# WORK TO BE COMPLETED
Transcribe, word for word and with nothing extra, the line containing "### Success Criteria" and each line that comes after it in the entries.

# DATASET ENTRIES
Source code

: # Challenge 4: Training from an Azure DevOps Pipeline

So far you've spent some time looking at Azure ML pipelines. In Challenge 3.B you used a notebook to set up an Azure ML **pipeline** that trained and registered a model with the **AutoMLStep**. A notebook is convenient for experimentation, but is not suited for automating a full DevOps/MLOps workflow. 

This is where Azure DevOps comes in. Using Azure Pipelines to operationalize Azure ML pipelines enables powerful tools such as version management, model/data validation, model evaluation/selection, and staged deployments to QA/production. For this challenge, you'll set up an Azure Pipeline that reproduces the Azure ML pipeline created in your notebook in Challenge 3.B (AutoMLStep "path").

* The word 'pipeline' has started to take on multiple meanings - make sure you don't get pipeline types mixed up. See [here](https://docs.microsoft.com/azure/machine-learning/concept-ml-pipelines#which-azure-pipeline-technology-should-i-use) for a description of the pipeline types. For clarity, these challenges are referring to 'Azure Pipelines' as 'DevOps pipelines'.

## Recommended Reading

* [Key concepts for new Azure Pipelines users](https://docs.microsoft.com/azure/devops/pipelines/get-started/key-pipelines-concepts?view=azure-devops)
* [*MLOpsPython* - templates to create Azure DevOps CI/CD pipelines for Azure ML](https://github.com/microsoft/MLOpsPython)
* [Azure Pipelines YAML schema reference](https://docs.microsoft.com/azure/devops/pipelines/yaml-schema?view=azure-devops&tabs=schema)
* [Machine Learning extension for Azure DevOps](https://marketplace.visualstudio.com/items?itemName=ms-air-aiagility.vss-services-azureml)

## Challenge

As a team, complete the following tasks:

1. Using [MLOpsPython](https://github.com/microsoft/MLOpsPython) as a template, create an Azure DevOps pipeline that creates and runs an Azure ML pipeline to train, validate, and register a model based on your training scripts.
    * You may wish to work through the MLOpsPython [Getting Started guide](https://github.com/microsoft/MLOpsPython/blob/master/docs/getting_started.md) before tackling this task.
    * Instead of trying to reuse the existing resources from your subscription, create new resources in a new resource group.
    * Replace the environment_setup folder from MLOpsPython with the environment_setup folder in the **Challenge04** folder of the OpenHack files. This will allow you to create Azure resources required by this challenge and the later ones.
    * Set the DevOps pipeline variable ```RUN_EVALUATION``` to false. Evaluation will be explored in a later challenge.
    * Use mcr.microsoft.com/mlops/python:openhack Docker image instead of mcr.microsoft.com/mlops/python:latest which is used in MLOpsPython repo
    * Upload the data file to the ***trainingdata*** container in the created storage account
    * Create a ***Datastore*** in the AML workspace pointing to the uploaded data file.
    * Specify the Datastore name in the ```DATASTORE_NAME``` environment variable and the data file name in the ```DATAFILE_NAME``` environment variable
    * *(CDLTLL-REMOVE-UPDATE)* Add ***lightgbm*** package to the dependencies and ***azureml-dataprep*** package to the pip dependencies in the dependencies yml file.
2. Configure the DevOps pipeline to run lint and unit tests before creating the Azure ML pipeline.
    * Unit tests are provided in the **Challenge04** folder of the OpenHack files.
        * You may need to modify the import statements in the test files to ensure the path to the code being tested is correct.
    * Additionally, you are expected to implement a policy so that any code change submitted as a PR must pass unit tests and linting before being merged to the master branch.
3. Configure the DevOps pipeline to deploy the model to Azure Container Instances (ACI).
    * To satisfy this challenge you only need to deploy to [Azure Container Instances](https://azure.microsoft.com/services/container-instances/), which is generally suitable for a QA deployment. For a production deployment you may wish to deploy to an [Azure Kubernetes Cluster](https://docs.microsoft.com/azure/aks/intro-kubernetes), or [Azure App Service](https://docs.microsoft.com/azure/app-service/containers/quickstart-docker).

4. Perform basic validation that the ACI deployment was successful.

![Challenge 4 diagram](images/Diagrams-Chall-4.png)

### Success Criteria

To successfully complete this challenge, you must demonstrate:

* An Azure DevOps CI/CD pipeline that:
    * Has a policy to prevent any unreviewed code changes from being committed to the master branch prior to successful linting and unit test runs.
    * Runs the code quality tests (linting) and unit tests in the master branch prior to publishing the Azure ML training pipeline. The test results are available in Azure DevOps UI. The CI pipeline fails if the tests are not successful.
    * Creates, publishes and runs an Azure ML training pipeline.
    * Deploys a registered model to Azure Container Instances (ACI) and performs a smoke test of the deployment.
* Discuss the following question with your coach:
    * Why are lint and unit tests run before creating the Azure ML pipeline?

# RESULT FOR THIS TASK
### Success Criteria

To successfully complete this challenge, you must demonstrate:

* An Azure DevOps CI/CD pipeline that:
    * Has a policy to prevent any unreviewed code changes from being committed to the master branch prior to successful linting and unit test runs.
    * Runs the code quality tests (linting) and unit tests in the master branch prior to publishing the Azure ML training pipeline. The test results are available in Azure DevOps UI. The CI pipeline fails if the tests are not successful.
    * Creates, publishes and runs an Azure ML training pipeline.
    * Deploys a registered model to Azure Container Instances (ACI) and performs a smoke test of the deployment.
* Discuss the following question with your coach:
    * Why are lint and unit tests run before creating the Azure ML pipeline?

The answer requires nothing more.